*** Opening SOURCE MATERIAL ***
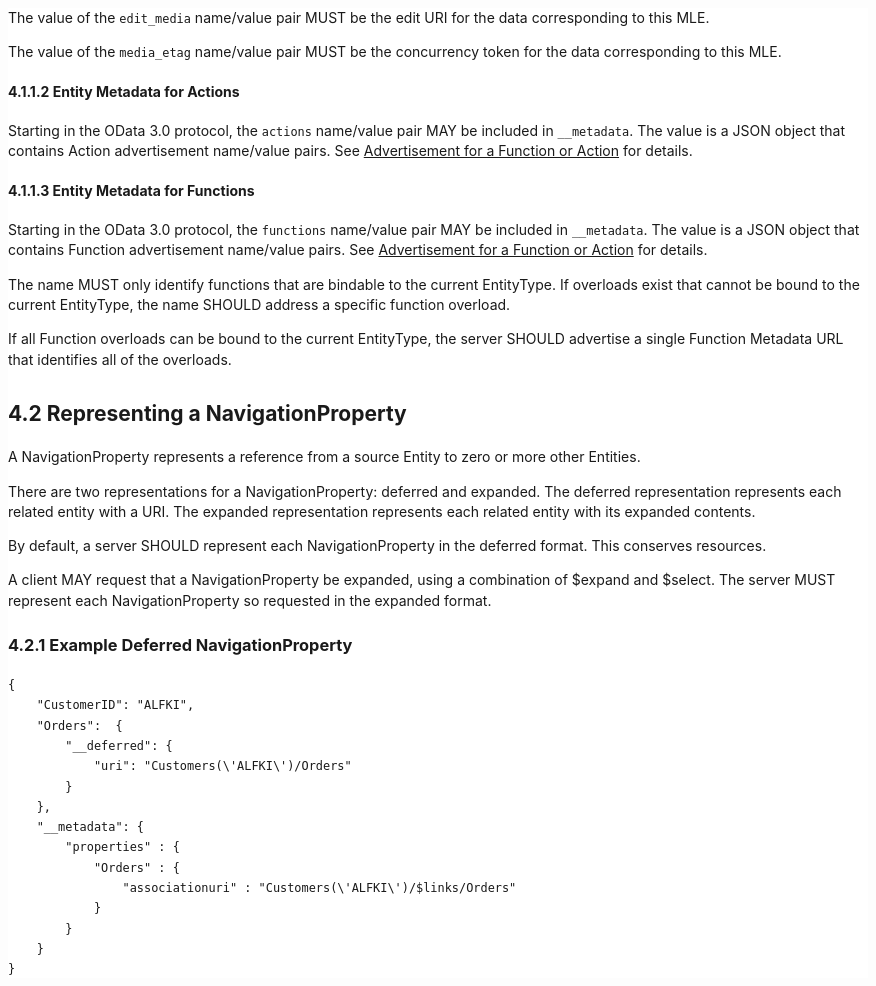 The value of the `edit_media` name/value pair MUST be the edit URI for the data corresponding to this MLE.

The value of the `media_etag` name/value pair MUST be the concurrency token for the data corresponding to this MLE.

#### 4.1.1.2 Entity Metadata for Actions ####

Starting in the OData 3.0 protocol, the `actions` name/value pair MAY be included in `__metadata`. The value is a JSON object that contains Action advertisement name/value pairs. See [Advertisement for a Function or Action](#advertisementforafunctionoraction) for details.

#### 4.1.1.3 Entity Metadata for Functions ####

Starting in the OData 3.0 protocol, the `functions` name/value pair MAY be included in `__metadata`. The value is a JSON object that contains Function advertisement name/value pairs. See [Advertisement for a Function or Action](#advertisementforafunctionoraction) for details.

The name MUST only identify functions that are bindable to the current EntityType. If overloads exist that cannot be bound to the current EntityType, the name SHOULD address a specific function overload.

If all Function overloads can be bound to the current EntityType, the server SHOULD advertise a single Function Metadata URL that identifies all of the overloads.

## 4.2 Representing a NavigationProperty

A NavigationProperty represents a reference from a source Entity to zero or more other Entities.

There are two representations for a NavigationProperty: deferred and expanded. The deferred representation represents each related entity with a URI. The expanded representation represents each related entity with its expanded contents.

By default, a server SHOULD represent each NavigationProperty in the deferred format. This conserves resources.

A client MAY request that a NavigationProperty be expanded, using a combination of $expand and $select. The server MUST represent each NavigationProperty so requested in the expanded format.

### 4.2.1 Example Deferred NavigationProperty

	{
		"CustomerID": "ALFKI",
		"Orders":  {
			"__deferred": {
				"uri": "Customers(\'ALFKI\')/Orders" 
			}
		},
		"__metadata": {
			"properties" : {
				"Orders" : {
					"associationuri" : "Customers(\'ALFKI\')/$links/Orders"
				}
			}
		}
	}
*** Closing SOURCE MATERIAL ***
Show me all lines in the records that contain "pairs".

> **THE ANSWER**
Starting in the OData 3.0 protocol, the `actions` name/value pair MAY be included in `__metadata`. The value is a JSON object that contains Action advertisement name/value pairs. See [Advertisement for a Function or Action](#advertisementforafunctionoraction) for details.
Starting in the OData 3.0 protocol, the `functions` name/value pair MAY be included in `__metadata`. The value is a JSON object that contains Function advertisement name/value pairs. See [Advertisement for a Function or Action](#advertisementforafunctionoraction) for details.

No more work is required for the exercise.